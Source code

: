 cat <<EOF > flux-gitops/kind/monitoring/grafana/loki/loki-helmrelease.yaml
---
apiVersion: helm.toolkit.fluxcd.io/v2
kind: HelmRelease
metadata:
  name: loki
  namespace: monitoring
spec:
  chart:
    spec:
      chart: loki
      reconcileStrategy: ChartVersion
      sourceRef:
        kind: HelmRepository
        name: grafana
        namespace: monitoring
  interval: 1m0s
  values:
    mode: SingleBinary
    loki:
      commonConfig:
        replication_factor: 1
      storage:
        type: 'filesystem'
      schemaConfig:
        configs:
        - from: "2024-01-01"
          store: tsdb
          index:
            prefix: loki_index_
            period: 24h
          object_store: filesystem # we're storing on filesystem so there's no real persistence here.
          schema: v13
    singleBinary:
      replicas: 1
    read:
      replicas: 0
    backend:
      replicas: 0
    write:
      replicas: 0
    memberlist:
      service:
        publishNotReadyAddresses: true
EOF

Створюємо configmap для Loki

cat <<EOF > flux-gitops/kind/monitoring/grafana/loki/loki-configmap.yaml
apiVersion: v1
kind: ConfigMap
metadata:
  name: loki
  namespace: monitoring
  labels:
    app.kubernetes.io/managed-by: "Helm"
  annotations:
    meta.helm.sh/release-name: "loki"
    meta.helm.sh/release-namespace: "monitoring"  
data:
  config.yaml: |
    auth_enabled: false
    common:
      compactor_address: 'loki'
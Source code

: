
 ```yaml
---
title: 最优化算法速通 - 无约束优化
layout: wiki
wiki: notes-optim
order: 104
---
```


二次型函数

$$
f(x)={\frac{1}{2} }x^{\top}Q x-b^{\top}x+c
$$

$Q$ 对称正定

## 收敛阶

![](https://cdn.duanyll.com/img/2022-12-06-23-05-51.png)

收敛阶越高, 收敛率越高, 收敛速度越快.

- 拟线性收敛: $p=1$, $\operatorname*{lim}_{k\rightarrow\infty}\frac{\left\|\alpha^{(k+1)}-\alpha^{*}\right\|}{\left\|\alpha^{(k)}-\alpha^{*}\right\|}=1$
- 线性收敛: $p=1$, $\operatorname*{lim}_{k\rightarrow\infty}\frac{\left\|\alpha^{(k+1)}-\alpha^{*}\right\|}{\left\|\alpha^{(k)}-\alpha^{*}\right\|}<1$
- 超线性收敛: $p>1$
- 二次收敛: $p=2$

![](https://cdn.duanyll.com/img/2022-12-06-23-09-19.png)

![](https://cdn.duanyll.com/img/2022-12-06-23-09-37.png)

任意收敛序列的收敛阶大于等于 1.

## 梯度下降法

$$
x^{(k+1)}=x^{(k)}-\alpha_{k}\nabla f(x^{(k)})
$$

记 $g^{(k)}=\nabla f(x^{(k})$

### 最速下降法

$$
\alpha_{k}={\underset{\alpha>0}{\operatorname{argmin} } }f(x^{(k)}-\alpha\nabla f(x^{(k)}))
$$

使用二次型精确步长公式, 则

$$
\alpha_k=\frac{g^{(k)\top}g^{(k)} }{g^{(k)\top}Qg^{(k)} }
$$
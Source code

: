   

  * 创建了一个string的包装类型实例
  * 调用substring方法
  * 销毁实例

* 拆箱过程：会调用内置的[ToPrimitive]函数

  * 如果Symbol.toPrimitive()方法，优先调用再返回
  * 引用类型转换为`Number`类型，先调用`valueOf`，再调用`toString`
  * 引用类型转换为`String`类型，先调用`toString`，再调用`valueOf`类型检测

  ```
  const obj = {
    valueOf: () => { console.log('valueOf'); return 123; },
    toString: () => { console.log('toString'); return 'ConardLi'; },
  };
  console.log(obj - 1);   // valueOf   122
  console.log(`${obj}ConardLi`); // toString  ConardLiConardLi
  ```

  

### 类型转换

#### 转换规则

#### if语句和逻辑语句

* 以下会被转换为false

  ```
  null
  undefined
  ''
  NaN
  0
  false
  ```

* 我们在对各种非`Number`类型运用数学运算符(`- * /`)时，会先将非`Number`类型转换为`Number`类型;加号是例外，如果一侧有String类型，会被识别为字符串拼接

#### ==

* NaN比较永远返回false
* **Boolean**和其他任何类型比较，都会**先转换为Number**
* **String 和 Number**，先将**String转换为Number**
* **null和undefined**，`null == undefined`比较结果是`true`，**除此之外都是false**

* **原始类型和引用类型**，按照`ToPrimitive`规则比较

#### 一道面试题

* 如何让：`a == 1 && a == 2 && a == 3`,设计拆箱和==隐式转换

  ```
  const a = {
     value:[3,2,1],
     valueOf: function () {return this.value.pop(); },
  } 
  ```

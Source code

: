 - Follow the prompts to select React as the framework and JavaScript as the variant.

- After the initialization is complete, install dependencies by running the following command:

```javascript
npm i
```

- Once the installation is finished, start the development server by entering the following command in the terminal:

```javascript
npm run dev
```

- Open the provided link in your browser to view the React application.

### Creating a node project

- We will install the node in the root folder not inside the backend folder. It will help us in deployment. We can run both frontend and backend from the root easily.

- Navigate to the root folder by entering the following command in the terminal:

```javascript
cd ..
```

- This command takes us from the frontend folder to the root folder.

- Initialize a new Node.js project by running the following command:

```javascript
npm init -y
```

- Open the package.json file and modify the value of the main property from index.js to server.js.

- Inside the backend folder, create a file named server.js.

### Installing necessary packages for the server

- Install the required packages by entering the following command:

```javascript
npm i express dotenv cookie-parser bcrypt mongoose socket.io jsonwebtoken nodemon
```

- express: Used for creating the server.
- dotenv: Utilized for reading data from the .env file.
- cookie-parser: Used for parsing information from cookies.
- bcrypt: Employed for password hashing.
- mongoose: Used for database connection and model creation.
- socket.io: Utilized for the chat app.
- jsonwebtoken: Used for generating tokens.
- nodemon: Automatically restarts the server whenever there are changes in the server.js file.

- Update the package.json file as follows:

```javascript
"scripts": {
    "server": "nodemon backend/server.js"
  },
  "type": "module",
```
====
= What you have to do =
Select and copy every line from the records that includes the word "folder".

= Output for this task =
- We will install the node in the root folder not inside the backend folder. It will help us in deployment. We can run both frontend and backend from the root easily.
- Navigate to the root folder by entering the following command in the terminal:
- This command takes us from the frontend folder to the root folder.
- Inside the backend folder, create a file named server.js.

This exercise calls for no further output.